As the aforementioned assays revealed that hPMSCs-EVs could inhibit the growth and migration of 4T1 cells in vitro, the present study next performed in vivo studies for further verification by BLI. A murine model of breast cancer was established by subcutaneously transplanting 10⁶ Fluc/GFP-labeled 4T1 cells into BALB/c mice. BLI showed that the number of tumor cells was reduced and that tumor progression was inhibited by the local administration of hPMSC-derived EVs (Fig. 5A and B). The mice were sacrificed 14 days following hPMSC-EV treatment and the tumors were harvested. Morphologically, the tumors in the EV treatment group were smaller than those in the control group (Fig. 5C). This finding was verified by further statistical analysis of tumor volume and weight (Fig. 5D and E). Furthermore, immunofluorescence staining of the Ki67 protein, a classical tumor cell proliferation marker, revealed a significant decrease in the number of cells in the proliferating state and the quantification analysis also showed an identical trend (Fig. 5F and G). No toxicity of hPMSCs-EVs was observed and all animals reached endpoints of the present study.
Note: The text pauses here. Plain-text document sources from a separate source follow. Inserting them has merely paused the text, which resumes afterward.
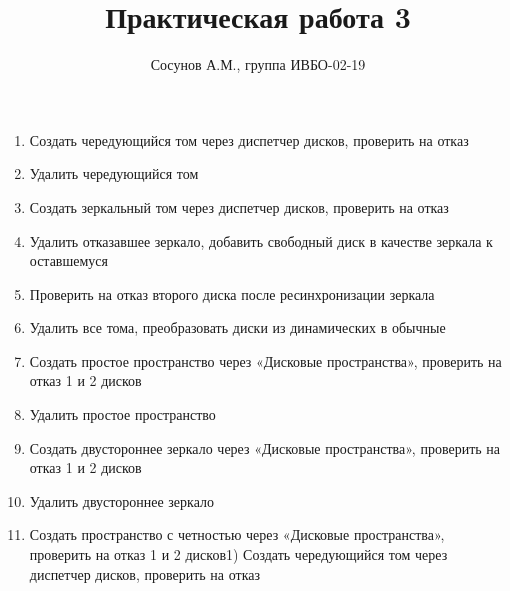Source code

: \documentclass[a4paper, 12pt]{article}
\date{}\usepackage{graphicx}
\title{Практическая работа 3}
\author{Сосунов А.М., группа ИВБО-02-19}
\date{}
\begin{document}
	\maketitle
	
	\begin{enumerate}
		\item Создать чередующийся том через диспетчер дисков, проверить на
		отказ
		
		\item Удалить чередующийся том
		\item Создать зеркальный том через диспетчер дисков, проверить на
		отказ
		\item Удалить отказавшее зеркало, добавить свободный диск в качестве
		зеркала к оставшемуся
		\item Проверить на отказ второго диска после ресинхронизации зеркала
		\item Удалить все тома, преобразовать диски из динамических в
		обычные
		\item Создать простое пространство через «Дисковые пространства»,
		проверить на отказ 1 и 2 дисков
		\item Удалить простое пространство
		\item Создать двустороннее зеркало через «Дисковые пространства»,
		проверить на отказ 1 и 2 дисков
		\item Удалить двустороннее зеркало
		\item Создать пространство с четностью через «Дисковые
		пространства», проверить на отказ 1 и 2 дисков1) Создать чередующийся том через диспетчер дисков, проверить на
		отказ
	\end{enumerate}
\end{document}
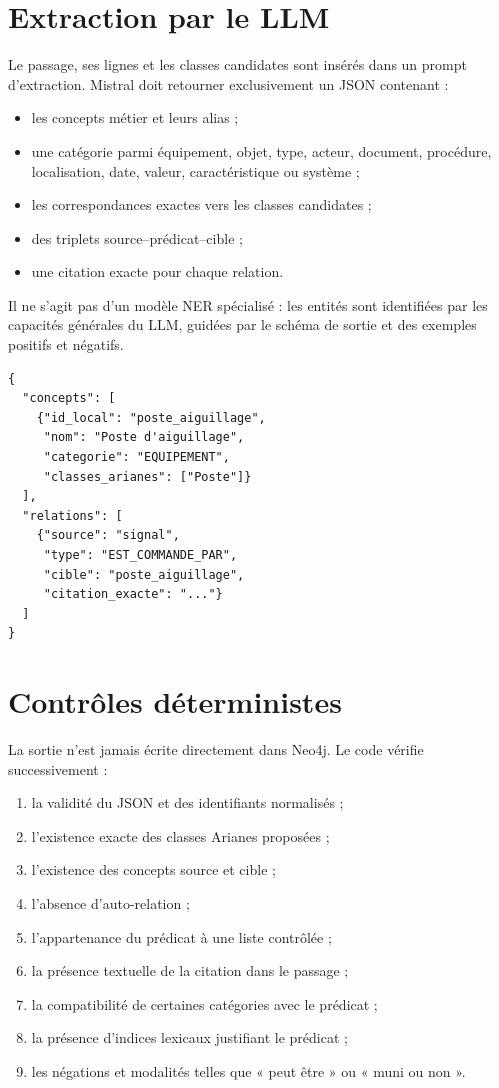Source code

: \section{Extraction par le LLM}

Le passage, ses lignes et les classes candidates sont insérés dans un prompt d'extraction. Mistral doit retourner exclusivement un JSON contenant :

\begin{itemize}
  \item les concepts métier et leurs alias ;
  \item une catégorie parmi équipement, objet, type, acteur, document, procédure, localisation, date, valeur, caractéristique ou système ;
  \item les correspondances exactes vers les classes candidates ;
  \item des triplets source--prédicat--cible ;
  \item une citation exacte pour chaque relation.
\end{itemize}

Il ne s'agit pas d'un modèle NER spécialisé : les entités sont identifiées par les capacités générales du LLM, guidées par le schéma de sortie et des exemples positifs et négatifs.

\begin{lstlisting}[language={},caption={Sortie attendue de l'extracteur}]
{
  "concepts": [
    {"id_local": "poste_aiguillage",
     "nom": "Poste d'aiguillage",
     "categorie": "EQUIPEMENT",
     "classes_arianes": ["Poste"]}
  ],
  "relations": [
    {"source": "signal",
     "type": "EST_COMMANDE_PAR",
     "cible": "poste_aiguillage",
     "citation_exacte": "..."}
  ]
}
\end{lstlisting}

\section{Contrôles déterministes}

La sortie n'est jamais écrite directement dans Neo4j. Le code vérifie successivement :

\begin{enumerate}
  \item la validité du JSON et des identifiants normalisés ;
  \item l'existence exacte des classes Arianes proposées ;
  \item l'existence des concepts source et cible ;
  \item l'absence d'auto-relation ;
  \item l'appartenance du prédicat à une liste contrôlée ;
  \item la présence textuelle de la citation dans le passage ;
  \item la compatibilité de certaines catégories avec le prédicat ;
  \item la présence d'indices lexicaux justifiant le prédicat ;
  \item les négations et modalités telles que « peut être » ou « muni ou non ».
\end{enumerate}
VEGFR2-Fluc transgenic mice were subjected to angiogenesis observation via BLI at tumor sites. After hPMSC-EVs were administered, there was a dramatic decrease in VEGFR2 expression (Fig. 6A and B). CD31 immunofluorescence staining was performed after the mice were sacrificed and the tumors were removed, showing that EV treatment led to a reduction in the number of new blood vessels at the tumor sites (Fig. 6C). Then, RNA was extracted from tumor tissues and RT-qPCR revealed that the expression of the angiogenesis-related genes, VEGFA, Ang-1, Ang-2, b-FGF, and PDGF, was significantly downregulated at tumor sites (Fig. 6D). These results indicated that MSC-EVs suppressed angiogenesis in 4T1 breast tumors.